▶ **Task to carry out**
Which lines below contain the word "Lökfärg"? Copy each of them.

▶ **Data section**
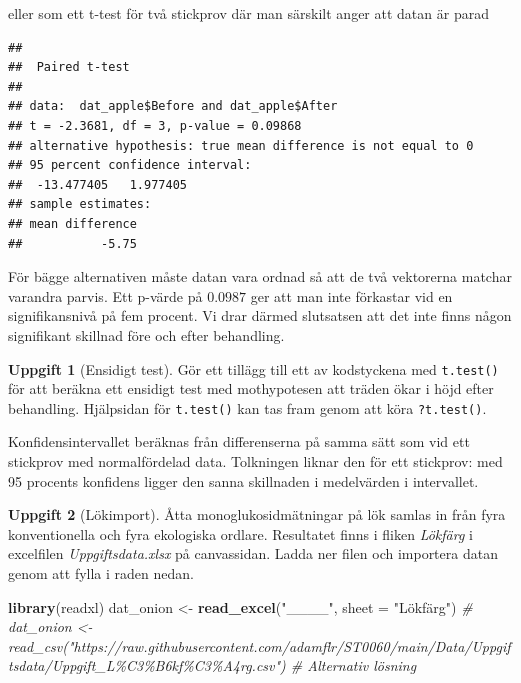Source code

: \documentclass[
]{book}
\newenvironment{Shaded}{\begin{snugshade}}{\end{snugshade}}
\newcommand{\AttributeTok}[1]{\textcolor[rgb]{0.13,0.29,0.53}{#1}}
\newcommand{\CommentTok}[1]{\textcolor[rgb]{0.56,0.35,0.01}{\textit{#1}}}
\newcommand{\FunctionTok}[1]{\textcolor[rgb]{0.13,0.29,0.53}{\textbf{#1}}}
\newcommand{\NormalTok}[1]{#1}
\newcommand{\OtherTok}[1]{\textcolor[rgb]{0.56,0.35,0.01}{#1}}
\newcommand{\SpecialCharTok}[1]{\textcolor[rgb]{0.81,0.36,0.00}{\textbf{#1}}}
\newcommand{\StringTok}[1]{\textcolor[rgb]{0.31,0.60,0.02}{#1}}
\theoremstyle{definition}
\theoremstyle{definition}
\theoremstyle{definition}
\newtheorem{exercise}{Uppgift}[chapter]
\theoremstyle{definition}
\theoremstyle{remark}
\begin{document}
eller som ett t-test för två stickprov där man särskilt anger att datan är parad

\begin{Shaded}
\end{Shaded}

\begin{verbatim}
## 
##  Paired t-test
## 
## data:  dat_apple$Before and dat_apple$After
## t = -2.3681, df = 3, p-value = 0.09868
## alternative hypothesis: true mean difference is not equal to 0
## 95 percent confidence interval:
##  -13.477405   1.977405
## sample estimates:
## mean difference 
##           -5.75
\end{verbatim}

För bägge alternativen måste datan vara ordnad så att de två vektorerna matchar varandra parvis. Ett p-värde på \(0.0987\) ger att man inte förkastar vid en signifikansnivå på fem procent. Vi drar därmed slutsatsen att det inte finns någon signifikant skillnad före och efter behandling.

\begin{exercise}[Ensidigt test]
Gör ett tillägg till ett av kodstyckena med \texttt{t.test()} för att beräkna ett ensidigt test med mothypotesen att träden ökar i höjd efter behandling. Hjälpsidan för \texttt{t.test()} kan tas fram genom att köra \texttt{?t.test()}.
\end{exercise}

Konfidensintervallet beräknas från differenserna på samma sätt som vid ett stickprov med normalfördelad data. Tolkningen liknar den för ett stickprov: med 95 procents konfidens ligger den sanna skillnaden i medelvärden i intervallet.

\begin{exercise}[Lökimport]

Åtta monoglukosidmätningar på lök samlas in från fyra konventionella och fyra ekologiska ordlare. Resultatet finns i fliken \emph{Lökfärg} i excelfilen \emph{Uppgiftsdata.xlsx} på canvassidan. Ladda ner filen och importera datan genom att fylla i raden nedan.

\begin{Shaded}
\begin{Highlighting}[]
\FunctionTok{library}\NormalTok{(readxl)}
\NormalTok{dat\_onion }\OtherTok{\textless{}{-}} \FunctionTok{read\_excel}\NormalTok{(}\StringTok{"\_\_\_\_"}\NormalTok{, }\AttributeTok{sheet =} \StringTok{"Lökfärg"}\NormalTok{)}
\CommentTok{\# dat\_onion \textless{}{-} read\_csv("https://raw.githubusercontent.com/adamflr/ST0060/main/Data/Uppgiftsdata/Uppgift\_L\%C3\%B6kf\%C3\%A4rg.csv") \# Alternativ lösning}
\end{Highlighting}
\end{Shaded}

\end{exercise}
\end{document}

▶ **Reply to the exercise**
Åtta monoglukosidmätningar på lök samlas in från fyra konventionella och fyra ekologiska ordlare. Resultatet finns i fliken \emph{Lökfärg} i excelfilen \emph{Uppgiftsdata.xlsx} på canvassidan. Ladda ner filen och importera datan genom att fylla i raden nedan.
\NormalTok{dat\_onion }\OtherTok{\textless{}{-}} \FunctionTok{read\_excel}\NormalTok{(}\StringTok{"\_\_\_\_"}\NormalTok{, }\AttributeTok{sheet =} \StringTok{"Lökfärg"}\NormalTok{)}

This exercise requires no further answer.